THEATER PIZZAZZ:  "Projections by Roger Hanna and Price Johnston...are inspired. A mixture of sepia-toned photography and original illustration, these imaginative and amusing backgrounds are enlivened by something unexpected in each scene. Metro (subway) doors open to reveal a real passage through which a character disappears, then the train/projection moves on revealing art of the platform. A waiter holds a real cup to the screened coffee machine, steam comes out, coffee is poured. Fireplace flames move and crackle, a clock pendulum moves… Promotional footage of Donogoo is a hoot."

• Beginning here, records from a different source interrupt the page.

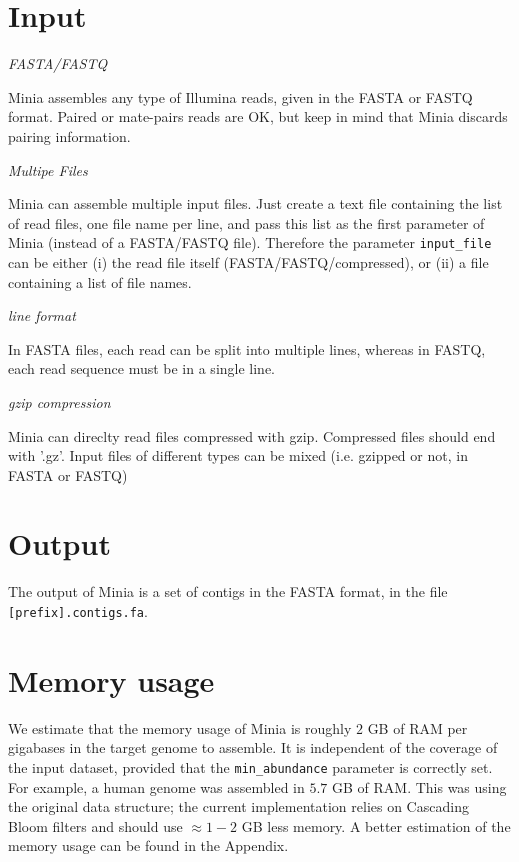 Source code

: \documentclass[a4paper]{article}
\begin{document}
\section{Input}

\begin{description}
\item \emph{FASTA/FASTQ}

Minia assembles any type of Illumina reads, given in the FASTA or FASTQ format. Paired or mate-pairs reads are OK, but keep in mind that Minia discards pairing information.
\item \emph{Multipe Files}

 Minia can assemble multiple input files. Just create a text file containing the list of read files, one file name per line, and pass this list as the first parameter of Minia (instead of a FASTA/FASTQ file). Therefore the parameter \verb+input_file+ can be either (i) the read file itself (FASTA/FASTQ/compressed), or (ii) a file containing a list of file names.
\item \emph{line format}

 In FASTA files, each read can be split into multiple lines, whereas in FASTQ, each read sequence must be in a single line.

\item \emph{gzip compression}

Minia can direclty read files compressed with gzip. Compressed files should end with '.gz'. Input files of different types can be mixed (i.e. gzipped or not, in FASTA or FASTQ)

\end{description}

\section{Output}

The output of Minia is a set of contigs in the FASTA format, in the file \verb+[prefix].contigs.fa+. 

\section{Memory usage}

We estimate that the memory usage of Minia is roughly $2$ GB of RAM per gigabases in the target genome to assemble. It is independent of the coverage of the input dataset, provided that the \verb!min_abundance! parameter is correctly set. For example, a human genome was assembled in $5.7$ GB of RAM. This was using the original data structure; the current implementation relies on Cascading Bloom filters and should use $\approx 1-2$ GB less memory. A better estimation of the memory usage can be found in the Appendix.
\end{document}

THEATERMANIA:  "Donogoo originated in 1920 as a mock film scenario, a full decade before theatrical technology was able to bring it to the stage. The cinematic flavor remains, with locations never repeating from scene to scene. Kaikkonen achieves this with a smattering of furniture and some of the most complex projections I've ever witnessed. Designers Roger Hanna and Price Johnston have stunningly animated 23 detailed scenes, ranging from brocade-lined Parisian parlors to a neon-colored corner of the Amazon rainforest that might only exist in the mind of Lisa Frank.  The actors interact with the projections throughout, magically pulling three-dimensional books out of two-dimensional shelves and walking onto departing trains. Hanna and Johnston have even projected one character's projectile vomit, saving wardrobe and props from untold headaches. These projections are flawlessly executed, allowing the actors to luxuriate in the artifice.”

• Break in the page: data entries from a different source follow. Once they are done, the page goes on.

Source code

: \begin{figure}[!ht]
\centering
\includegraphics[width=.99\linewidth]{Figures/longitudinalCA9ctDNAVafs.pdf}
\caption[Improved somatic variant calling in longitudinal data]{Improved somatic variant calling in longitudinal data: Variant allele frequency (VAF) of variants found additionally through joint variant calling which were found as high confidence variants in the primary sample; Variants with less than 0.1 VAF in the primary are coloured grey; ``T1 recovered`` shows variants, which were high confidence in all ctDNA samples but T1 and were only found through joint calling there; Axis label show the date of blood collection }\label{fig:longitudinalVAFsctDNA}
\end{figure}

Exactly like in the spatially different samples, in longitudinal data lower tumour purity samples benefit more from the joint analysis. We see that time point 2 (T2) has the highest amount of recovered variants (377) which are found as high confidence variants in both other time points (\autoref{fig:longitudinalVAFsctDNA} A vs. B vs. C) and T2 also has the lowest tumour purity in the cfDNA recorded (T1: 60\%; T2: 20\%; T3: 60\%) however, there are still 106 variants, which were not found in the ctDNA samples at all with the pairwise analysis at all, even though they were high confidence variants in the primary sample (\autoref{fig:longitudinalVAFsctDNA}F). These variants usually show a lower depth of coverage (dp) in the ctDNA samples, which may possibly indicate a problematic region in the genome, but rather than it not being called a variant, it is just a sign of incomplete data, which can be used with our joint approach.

TIMES SQUARE CHRONICLES:  The set (Roger Hanna) and the remarkable projections (Roger Hanna and Price Johnston) are the reasons to see this play. They are inventive and unique. As characters board the Paris Metro, the train pulls out of the station and down the wall at a rapid pace. A 3-D book turns into a 1-D bookshelf. As a character writes on a chalkboard, the writing appears at lightening speed. This is pure magic.


THIS WEEK IN NY:   " ingeniously concocted... Hanna and Johnston’s projections are phenomenal, as the actors magically spin globes, pull books off shelves, and open and close doors by interacting with film.” 


TIME OUT NEW YORK:  "Roger Hanna and Price Johnston’s snappy background projections steal the show. They continuously capture a playful, extravagant splendor the rest of the production only periodically achieves."


JOHN SIMON, WESTCHESTER GUARDIAN:  “...the lavish projections of Roger Hanna and Price Johnston have wrought modest marvels."